Immigration Reform Critical for Tech Innovation

via Wall Street Journal
Thursday, January 17, 2013

Partisanship may be a problem on Capitol Hill but there was a surprising amount of common ground between a Republican and a Democrat in a debate, Tuesday, at the CIO Network conference in San Diego. Professor Lee Ohanian, a senior fellow at the conservative Hoover Institution, discussed technology policy and innovation with Robert Reich, former U.S. Secretary of Labor during the Clinton Administration.

The pair said the government should support basic research, avoid politicizing innovation policy, modernize the patent system and reform immigration by expanding the number of visas for foreign workers who specialize in technology. The discussion was moderated by David Wessel, economics editor at The Wall Street Journal.

“The National Science Foundation, in my view, is probably the most successful in terms of bang for the buck and for being the least politicized,” said Mr. Ohanian. “I don’t think we’re spending enough money on innovation policy,” he added, saying that the government spends only $6 billion per year on National Science Foundation funding but $26 billion on agriculture price supports.
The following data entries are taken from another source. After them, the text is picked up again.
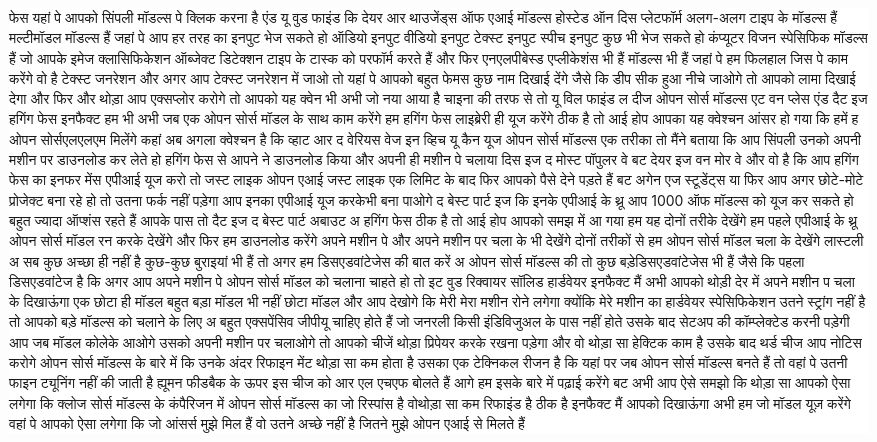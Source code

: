 फेस यहां पे आपको सिंपली मॉडल्स पे क्लिक करना है एंड यू वुड फाइंड कि देयर आर थाउजेंड्स ऑफ एआई मॉडल्स होस्टेड ऑन दिस प्लेटफॉर्म अलग-अलग टाइप के मॉडल्स हैं मल्टीमॉडल मॉडल्स हैं जहां पे आप हर तरह का इनपुट भेज सकते हो ऑडियो इनपुट वीडियो इनपुट टेक्स्ट इनपुट स्पीच इनपुट कुछ भी भेज सकते हो कंप्यूटर विजन स्पेसिफिक मॉडल्स हैं जो आपके इमेज क्लासिफिकेशन ऑब्जेक्ट डिटेक्शन टाइप के टास्क को परफॉर्म करते हैं और फिर एनएलपीबेस्ड एप्लीकेशंस भी हैं मॉडल्स भी हैं जहां पे हम फिलहाल जिस पे काम करेंगे वो है टेक्स्ट जनरेशन और अगर आप टेक्स्ट जनरेशन में जाओ तो यहां पे आपको बहुत फेमस कुछ नाम दिखाई देंगे जैसे कि डीप सीक हुआ नीचे जाओगे तो आपको लामा दिखाई देगा और फिर और थोड़ा आप एक्सप्लोर करोगे तो आपको यह क्वेन भी अभी जो नया आया है चाइना की तरफ से तो यू विल फाइंड ल दीज ओपन सोर्स मॉडल्स एट वन प्लेस एंड दैट इज हगिंग फेस इनफैक्ट हम भी अभी जब एक ओपन सोर्स मॉडल के साथ काम करेंगे हम हगिंग फेस लाइब्रेरी ही यूज करेंगे ठीक है तो आई होप आपका यह क्वेश्चन आंसर हो गया कि हमें ह ओपन सोर्सएलएलएम मिलेंगे कहां अब अगला क्वेश्चन है कि व्हाट आर द वेरियस वेज इन व्हिच यू कैन यूज ओपन सोर्स मॉडल्स एक तरीका तो मैंने बताया कि आप सिंपली उनको अपनी मशीन पर डाउनलोड कर लेते हो हगिंग फेस से आपने ने डाउनलोड किया और अपनी ही मशीन पे चलाया दिस इज द मोस्ट पॉपुलर वे बट देयर इज वन मोर वे और वो है कि आप हगिंग फेस का इनफर मेंस एपीआई यूज करो तो जस्ट लाइक ओपन एआई जस्ट लाइक एक लिमिट के बाद फिर आपको पैसे देने पड़ते हैं बट अगेन एज स्टूडेंट्स या फिर आप अगर छोटे-मोटे प्रोजेक्ट बना रहे हो तो उतना फर्क नहीं पड़ेगा आप इनका एपीआई यूज करकेभी बना पाओगे द बेस्ट पार्ट इज कि इनके एपीआई के थ्रू आप 1000 ऑफ मॉडल्स को यूज कर सकते हो बहुत ज्यादा ऑप्शंस रहते हैं आपके पास तो दैट इज द बेस्ट पार्ट अबाउट अ हगिंग फेस ठीक है तो आई होप आपको समझ में आ गया हम यह दोनों तरीके देखेंगे हम पहले एपीआई के थ्रू ओपन सोर्स मॉडल रन करके देखेंगे और फिर हम डाउनलोड करेंगे अपने मशीन पे और अपने मशीन पर चला के भी देखेंगे दोनों तरीकों से हम ओपन सोर्स मॉडल चला के देखेंगे लास्टली अ सब कुछ अच्छा ही नहीं है कुछ-कुछ बुराइयां भी हैं तो अगर हम डिसएडवांटेजेस की बात करें अ ओपन सोर्स मॉडल्स की तो कुछ बड़ेडिसएडवांटेजेस भी हैं जैसे कि पहला डिसएडवांटेज है कि अगर आप अपने मशीन पे ओपन सोर्स मॉडल को चलाना चाहते हो तो इट वुड रिक्वायर सॉलिड हार्डवेयर इनफैक्ट मैं अभी आपको थोड़ी देर में अपने मशीन प चला के दिखाऊंगा एक छोटा ही मॉडल बहुत बड़ा मॉडल भी नहीं छोटा मॉडल और आप देखोगे कि मेरी मेरा मशीन रोने लगेगा क्योंकि मेरे मशीन का हार्डवेयर स्पेसिफिकेशन उतने स्ट्रांग नहीं है तो आपको बड़े मॉडल्स को चलाने के लिए अ बहुत एक्सपेंसिव जीपीयू चाहिए होते हैं जो जनरली किसी इंडिविजुअल के पास नहीं होते उसके बाद सेटअप की कॉम्प्लेक्टेड करनी पड़ेगी आप जब मॉडल कोलेके आओगे उसको अपनी मशीन पर चलाओगे तो आपको चीजें थोड़ा प्रिपेयर करके रखना पड़ेगा और वो थोड़ा सा हेक्टिक काम है उसके बाद थर्ड चीज आप नोटिस करोगे ओपन सोर्स मॉडल्स के बारे में कि उनके अंदर रिफाइन मेंट थोड़ा सा कम होता है उसका एक टेक्निकल रीजन है कि यहां पर जब ओपन सोर्स मॉडल्स बनते हैं तो वहां पे उतनी फाइन ट्यूनिंग नहीं की जाती है ह्यूमन फीडबैक के ऊपर इस चीज को आर एल एचएफ बोलते हैं आगे हम इसके बारे में पढ़ाई करेंगे बट अभी आप ऐसे समझो कि थोड़ा सा आपको ऐसा लगेगा कि क्लोज सोर्स मॉडल्स के कंपैरिजन में ओपन सोर्स मॉडल्स का जो रिस्पांस है वोथोड़ा सा कम रिफाइंड है ठीक है इनफैक्ट मैं आपको दिखाऊंगा अभी हम जो मॉडल यूज़ करेंगे वहां पे आपको ऐसा लगेगा कि जो आंसर्स मुझे मिल हैं वो उतने अच्छे नहीं है जितने मुझे ओपन एआई से मिलते हैं 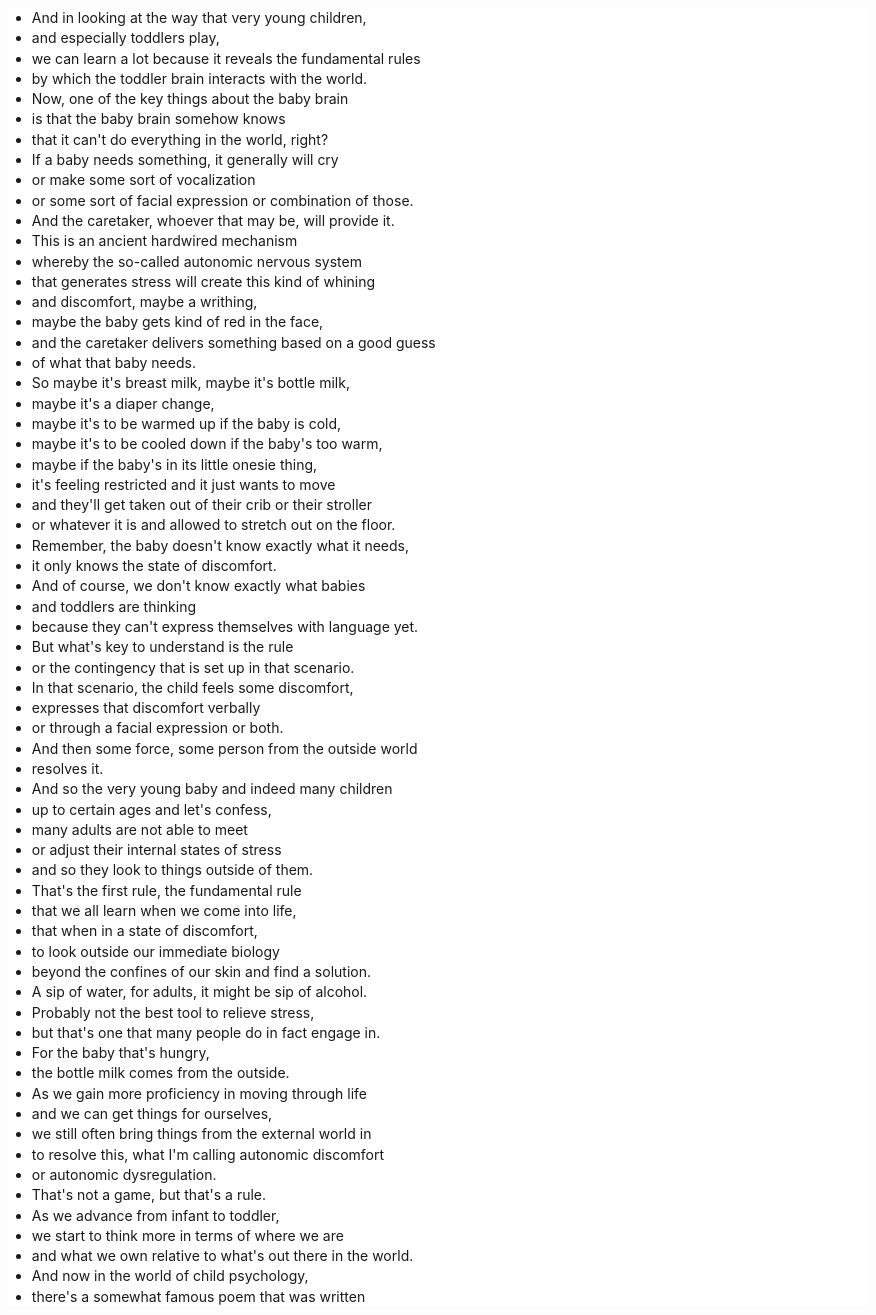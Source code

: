 *  And in looking at the way that very young children,
*  and especially toddlers play,
*  we can learn a lot because it reveals the fundamental rules
*  by which the toddler brain interacts with the world.
*  Now, one of the key things about the baby brain
*  is that the baby brain somehow knows
*  that it can't do everything in the world, right?
*  If a baby needs something, it generally will cry
*  or make some sort of vocalization
*  or some sort of facial expression or combination of those.
*  And the caretaker, whoever that may be, will provide it.
*  This is an ancient hardwired mechanism
*  whereby the so-called autonomic nervous system
*  that generates stress will create this kind of whining
*  and discomfort, maybe a writhing,
*  maybe the baby gets kind of red in the face,
*  and the caretaker delivers something based on a good guess
*  of what that baby needs.
*  So maybe it's breast milk, maybe it's bottle milk,
*  maybe it's a diaper change,
*  maybe it's to be warmed up if the baby is cold,
*  maybe it's to be cooled down if the baby's too warm,
*  maybe if the baby's in its little onesie thing,
*  it's feeling restricted and it just wants to move
*  and they'll get taken out of their crib or their stroller
*  or whatever it is and allowed to stretch out on the floor.
*  Remember, the baby doesn't know exactly what it needs,
*  it only knows the state of discomfort.
*  And of course, we don't know exactly what babies
*  and toddlers are thinking
*  because they can't express themselves with language yet.
*  But what's key to understand is the rule
*  or the contingency that is set up in that scenario.
*  In that scenario, the child feels some discomfort,
*  expresses that discomfort verbally
*  or through a facial expression or both.
*  And then some force, some person from the outside world
*  resolves it.
*  And so the very young baby and indeed many children
*  up to certain ages and let's confess,
*  many adults are not able to meet
*  or adjust their internal states of stress
*  and so they look to things outside of them.
*  That's the first rule, the fundamental rule
*  that we all learn when we come into life,
*  that when in a state of discomfort,
*  to look outside our immediate biology
*  beyond the confines of our skin and find a solution.
*  A sip of water, for adults, it might be sip of alcohol.
*  Probably not the best tool to relieve stress,
*  but that's one that many people do in fact engage in.
*  For the baby that's hungry,
*  the bottle milk comes from the outside.
*  As we gain more proficiency in moving through life
*  and we can get things for ourselves,
*  we still often bring things from the external world in
*  to resolve this, what I'm calling autonomic discomfort
*  or autonomic dysregulation.
*  That's not a game, but that's a rule.
*  As we advance from infant to toddler,
*  we start to think more in terms of where we are
*  and what we own relative to what's out there in the world.
*  And now in the world of child psychology,
*  there's a somewhat famous poem that was written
Both Mr. Ohanian and Mr. Reich said that the government’s role should be to support basic research. “Basic R&D is critical,” said Mr. Reich, noting that the National Institutes of Health had done a good job in this area. Yet, he emphasized the importance of separating basic from applied research and development. “To the extent that companies are going to appropriate benefits from the R&D, then the government really doesn’t have a role to play,” he said.

The two men shared concerns about whether the U.S. patent system actually encourages innovation. Mr. Ohanian suggested that patents may be “creating intellectual monopolies that are damaging to society,” saying that innovation in an industry typically increases dramatically after a patent expires. Mr. Reich said it was important to make sure that patent protections don’t enable “big companies to use intellectual property in a predatory way against startups.”

The issue where the pair was most closely aligned, though, was the need to establish immigration reform and expand the number of so-called H-1B visas which let U.S. employers temporarily hire foreign workers in specialty occupations like software development or engineering. “We are shooting ourselves in the foot with our immigration policy. The current H-1B visa program is not in our best interest,” said Mr. Ohanian. He noted that nearly 50% of technology startups in California are built by immigrants and “most of them come from India and China.” Mr. Reich also suggested that the U.S. expand the opportunity for graduate students with degrees in competitive fields such as computer science to become citizens.